Thousands of employees use the Employee Self-Service to communicate with their employer, follow-up on essential HR tasks and consult or edit their employee data. In this blogpost we'll tell you more about the latest security upgrade we launched for the self-service: Using pincodes as a secure and user-friendly login method.
This blogpost is the second part in a series about how we're systematically improving security around our employee self-services. We'll give you more insights around recent measures we took to prevent potential security risks. The first part you can find here.
If someone other than the employee, could access their self-service, they would be able to access a lot of sensitive data. Their wage package, bank account number, telephone number or even your home address.
This means security is an absolute priority at Officient. That's why we made it possible to login to the self-service using a unique pincode.
What are the benefits of using pincodes?
By now everyone is acquainted with the use of pincodes. You have one to use your bank card and your ID card is encrypted with a pincode. Now different mobile apps, including Officient, are using pincodes to offer a user-friendly and secure way to login.
What are some of the advantages of using a pincode?
Pincodes are tied to a device
Your pincode will always be tied to a device, which is also linked to an account. The pincode for your bank card is linked to the physical card and is connected to your bankaccount(s). This is the reason why the pincode for your bank card differs from the pin code you use to login to your banking app.

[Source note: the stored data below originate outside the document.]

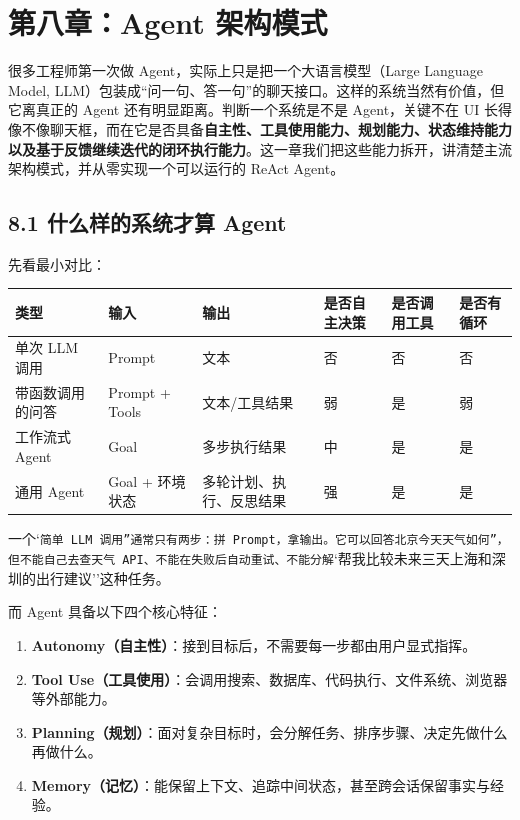 \chapter{第八章：Agent 架构模式}

很多工程师第一次做 Agent，实际上只是把一个大语言模型（Large Language Model, LLM）包装成``问一句、答一句''的聊天接口。这样的系统当然有价值，但它离真正的 Agent 还有明显距离。判断一个系统是不是 Agent，关键不在 UI 长得像不像聊天框，而在它是否具备\textbf{自主性、工具使用能力、规划能力、状态维持能力以及基于反馈继续迭代的闭环执行能力}。这一章我们把这些能力拆开，讲清楚主流架构模式，并从零实现一个可以运行的 ReAct Agent。


\section{8.1 什么样的系统才算 Agent}

先看最小对比：


\begingroup
\scriptsize
\setlength{\tabcolsep}{3pt}
\begin{longtable}{|p{}|p{}|p{}|p{}|p{}|p{}|}
\hline
类型 & 输入 & 输出 & 是否自主决策 & 是否调用工具 & 是否有循环 \\ \hline
单次 LLM 调用 & Prompt & 文本 & 否 & 否 & 否 \\ \hline
带函数调用的问答 & Prompt + Tools & 文本/工具结果 & 弱 & 是 & 弱 \\ \hline
工作流式 Agent & Goal & 多步执行结果 & 中 & 是 & 是 \\ \hline
通用 Agent & Goal + 环境状态 & 多轮计划、执行、反思结果 & 强 & 是 & 是 \\ \hline
\end{longtable}
\endgroup

一个`\texttt{简单 LLM 调用''通常只有两步：拼 Prompt，拿输出。它可以回答}\texttt{北京今天天气如何''，但不能自己去查天气 API、不能在失败后自动重试、不能分解}`帮我比较未来三天上海和深圳的出行建议''这种任务。


而 Agent 具备以下四个核心特征：


\begin{enumerate}[leftmargin=2em]
\item \textbf{Autonomy（自主性）}：接到目标后，不需要每一步都由用户显式指挥。
\item \textbf{Tool Use（工具使用）}：会调用搜索、数据库、代码执行、文件系统、浏览器等外部能力。
\item \textbf{Planning（规划）}：面对复杂目标时，会分解任务、排序步骤、决定先做什么再做什么。
\item \textbf{Memory（记忆）}：能保留上下文、追踪中间状态，甚至跨会话保留事实与经验。
\end{enumerate}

A cash machine will read a random code from your physical bank card (the device). This code will only match a specific pincode, which you then have to input before you can access your bank account. Officient works in a similar way. The first time you setup your pincode, a random code will be generated which only matches this pincode, from the device you are logging in from. Next time when you want to login from the same device, this pincode is sent in tandem with the random code stored on your device. You can only gain access when both codes have been submitted and they match each other. Every authenticated device will also be listed under 'Settings'.
There's another advantage about the fact dat pincodes are connected to a device. Pincodes could be intercepted through a network or stolen from a server just like passwords, but without the matching code on the local device it's useless. That means you would have to get a hold of the physical device after having intercepted the pincode, which is less likely to happen. Even if that happens, your physical device may be locked with a different pincode from the one you use to login to Officient.
Access is denied after multiple attempts of logging in through pincode.
Have you ever inputted your pincode more than three times to unlock your sim card, after which your phone got blocked and you'd have to input a PUK code* to continue?
* Personal Unlocking Key (PUK) or Personal Unblocking Code (PUC)
The same principle applies to all login methods which use a pincode. When your bank card gets swallowed in the cash machine after three wrong entries, you'll have to go by your bank to confirm your identity and have a new card sent to your home address. "Going by the bank and confirming your identity" is in this case the authentication method for a new card, what the PUK code is to sim cards.
With Officient the same principles apply. You have a maximum of three attempts to submit your pincode. When all three are wrong, all login credentials are wiped from the device. After which a different authentication has to take place. In our case this means you'll have to login again through your Google or Office 365 account, or have a reset link sent to another mailbox.
Pincodes are easier to remember and to use in comparison with passwords
Because passwords aren't tied to a device and have to be checked by connection, extra measures need to be taken to prevent brute force hacking*.
* Brute force hacking is the mechanical or algorithmic attempting of every possible combination in hopes of finding out the right login credentials.
These extra measures are for example, why you have to come up with a password that has a minimum amount of characters, uppercase and lowercase, numbers and so on. This is because a program can be used to infinitely test passwords to try and login, Whereas pincodes lock after three attempts and automatically delete login credentials.
As a result, passwords are a lot less user-friendly to login with. It's logical when you compare inputting 8+ characters with uppercase, lowercase, numbers... Than it is inputting a 4 or 5-digit code. This also means it's a lot easier to remember this code in comparison to a password. You wouldn't be the first to forget which login matches which password.
It's also unnecessary to input your e-mailadres every time. This has to do with the fact that your pincode is linked to your device. The device remembers which account was authenticated when the pincode was setup the first time. After three wrong attempts all this information will be deleted as well.